One particularly promising task is copyediting, i.e. improving the text of articles with respect to spelling, grammar, tone, etc. This is one of the number one structured tasks that communities have been asking for. Work by the Growth team is tracked Structured Tasks/Copyedit
Aims of this project:
- We want to understand the types of copyediting tasks it might be possible to assist with algorithms.
- We want to use an algorithm that can suggest tasks for a type of copyediting in articles across different languages.
- We want to know how good the algorithm works (e.g. know which model works best from a set of existing models).
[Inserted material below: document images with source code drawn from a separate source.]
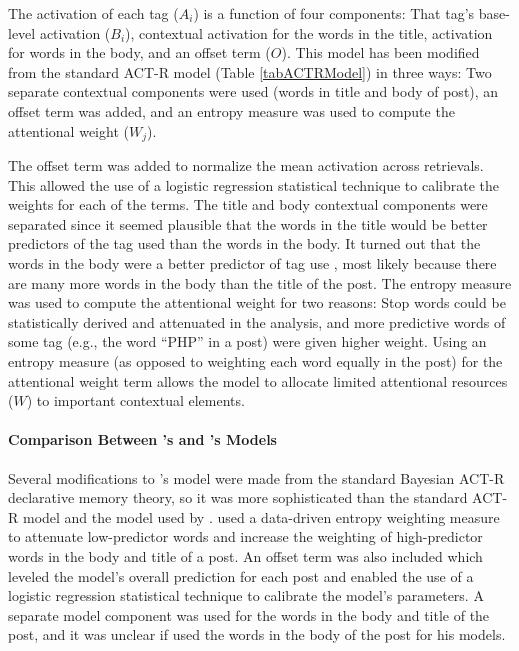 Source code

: \documentclass[man,floatsintext,donotrepeattitle]{apa6}
\begin{document}
The activation of each tag ($A_{i}$) is a function of four components:
That tag's base-level activation ($B_{i}$), contextual activation for the words in the title, activation for words in the body, and an offset term ($O$).
This model has been modified from the standard ACT-R model (Table \ref{tabACTRModel}) in three ways:
Two separate contextual components were used (words in title and body of post), an offset term was added, and an entropy measure was used to compute the attentional weight ($W_{j}$).

The offset term was added to normalize the mean activation across retrievals.
This allowed the use of a logistic regression statistical technique to calibrate the weights for each of the terms.
The title and body contextual components were separated since it seemed plausible that the words in the title would be better predictors of the tag used than the words in the body.
It turned out that the words in the body were a better predictor of tag use \parencite{Stanley2013}, most likely because there are many more words in the body than the title of the post.
The entropy measure was used to compute the attentional weight for two reasons:
Stop words could be statistically derived and attenuated in the analysis, and more predictive words of some tag (e.g., the word ``PHP'' in a post) were given higher weight.
Using an entropy measure (as opposed to weighting each word equally in the post) for the attentional weight term allows the model to allocate limited attentional resources ($W$) to important contextual elements.

\paragraph{Comparison Between \citeauthor{Kuo2011}'s and \citeauthor{Stanley2013}'s Models}

Several modifications to \textcite{Stanley2013}'s model were made from the standard Bayesian ACT-R declarative memory theory,
so it was more sophisticated than the standard ACT-R model and the model used by \textcite{Kuo2011}.
\citeauthor{Stanley2013} used a data-driven entropy weighting measure to attenuate low-predictor words and increase the weighting of high-predictor words in the body and title of a post.
An offset term was also included which leveled the model's overall prediction for each post and enabled the use of a logistic regression statistical technique to calibrate the model's parameters.
A separate model component was used for the words in the body and title of the post, and it was unclear if \citeauthor{Kuo2011} used the words in the body of the post for his models.
\end{document}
- Perform a literature review to get an overview of i) different aspects of copyediting, ii) different commonly-used automatic tools for copyediting, iii) existing approaches to copyediting in Wikipedia, and iv) available models in NLP/ML research
- Exploratory analysis of available models and datasets
- Defining and scoping the specific task
- Building an evaluation dataset and implementing a model
Background research and literature review are captured in Copyediting_as_a structured_task/Literature_Review
- Simple spell- and grammarcheckers such as LanguageTool or Enchant are most suitable for supporting copyediting across many languages and are open/free
- Some adaptation to the context of Wikipedia and structured task will be required in order to decrease the sensitivity of the models; common approaches are to ignore everything in quotes or text that is linked.
- The challenge will be to develop a ground-truth dataset for backtesting. Likely, some manual evaluation will be needed.
- Long-term: Develop a model to highlight sentences that require editing (without necessarily suggesting a correction) based on copyediting templates. This could provide a set of more challenging copyediting tasks compared to spellchecking. This is also a more researchy project.